Zhejiang Provincial Key Laboratory of Pancreatic Disease, Hangzhou, 310003, P. R. China.
Adv Sci (Weinh). 2022 Oct;9(29):e2202914. doi: 10.1002/advs.202202914. Epub 2022 Aug 18.
Immunotherapy, the most promising strategy of cancer treatment, has achieved promising outcomes, but its clinical efficacy in pancreatic cancer is limited mainly due to the complicated tumor immunosuppressive microenvironment. As a highly inflammatory form of immunogenic cell death (ICD), pyroptosis provides a great opportunity to alleviate immunosuppression and promote systemic immune responses in solid tumors. Herein, membrane-targeted photosensitizer TBD-3C with aggregation-induced emission (AIE) feature to trigger pyroptosis-aroused cancer immunotherapy via photodynamic therapy (PDT) is applied. The results reveal that pyroptotic cells induced by TBD-3C could stimulate M1-polarization of macrophages, cause maturation of dendritic cells (DCs), and activation of CD8 cytotoxic T-lymphocytes (CTLs). Pyroptosis-aroused immunological responses could convert immunosuppressive "cold" tumor microenvironment (TME) to immunogenic "hot" TME, which not only inhibits primary pancreatic cancer growth but also attacks the distant tumor. This work establishes a platform with high biocompatibility for light-controlled antitumor immunity and solid tumor immunotherapy aroused by cell pyroptosis.

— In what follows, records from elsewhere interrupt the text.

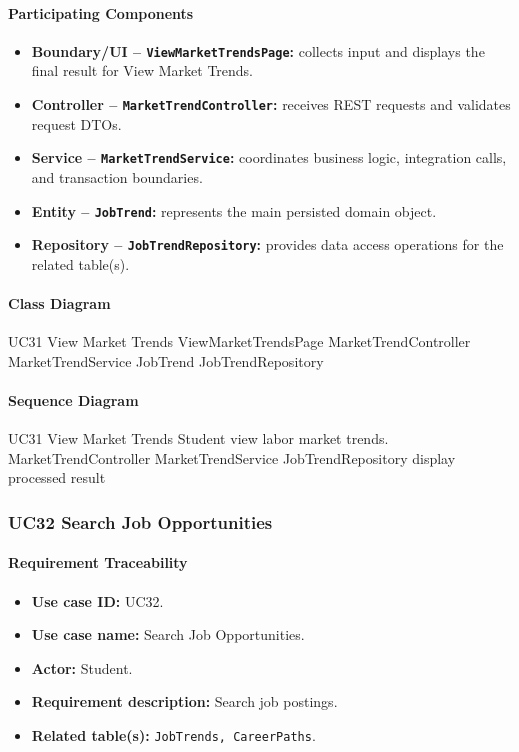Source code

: \paragraph{Participating Components}

\begin{itemize}
    \item \textbf{Boundary/UI -- \texttt{ViewMarketTrendsPage}:} collects input and displays the final result for View Market Trends.
    \item \textbf{Controller -- \texttt{MarketTrendController}:} receives REST requests and validates request DTOs.
    \item \textbf{Service -- \texttt{MarketTrendService}:} coordinates business logic, integration calls, and transaction boundaries.
    \item \textbf{Entity -- \texttt{JobTrend}:} represents the main persisted domain object.
    \item \textbf{Repository -- \texttt{JobTrendRepository}:} provides data access operations for the related table(s).
\end{itemize}

\paragraph{Class Diagram}

\ClassDiagram
{UC31 View Market Trends}
{ViewMarketTrendsPage}
{MarketTrendController}
{MarketTrendService}
{JobTrend}
{JobTrendRepository}

\paragraph{Sequence Diagram}

\SequenceDiagram
{UC31 View Market Trends}
{Student}
{view labor market trends.}
{MarketTrendController}
{MarketTrendService}
{JobTrendRepository}
{display processed result}

\subsubsection{UC32 Search Job Opportunities}

\paragraph{Requirement Traceability}

\begin{itemize}
    \item \textbf{Use case ID:} UC32.
    \item \textbf{Use case name:} Search Job Opportunities.
    \item \textbf{Actor:} Student.
    \item \textbf{Requirement description:} Search job postings.
    \item \textbf{Related table(s):} \texttt{JobTrends, CareerPaths}.
\end{itemize}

免疫疗法是癌症治疗中最有前途的策略,已经取得了令人瞩目的成果,但它在胰腺癌中的临床疗效有限,主要是由于肿瘤免疫抑制微环境复杂。细胞焦亡作为一种高度炎症性的免疫原性细胞死亡(ICD)形式,为缓解实体肿瘤中的免疫抑制和促进全身免疫反应提供了巨大机会。本文应用具有聚集诱导发射(AIE)特性的膜靶向光敏剂 TBD-3C 通过光动力疗法(PDT)引发细胞焦亡来触发癌症免疫治疗。结果表明,TBD-3C 诱导的细胞焦亡可刺激巨噬细胞 M1 极化,导致树突状细胞(DCs)成熟和 CD8 细胞毒性 T 淋巴细胞(CTLs)激活。细胞焦亡引发的免疫反应可以将免疫抑制的“冷”肿瘤微环境(TME)转化为免疫原性的“热”TME,不仅抑制原发性胰腺癌的生长,还能攻击远处的肿瘤。这项工作为光控抗肿瘤免疫和由细胞焦亡引起的实体肿瘤免疫治疗建立了一个具有高生物相容性的平台。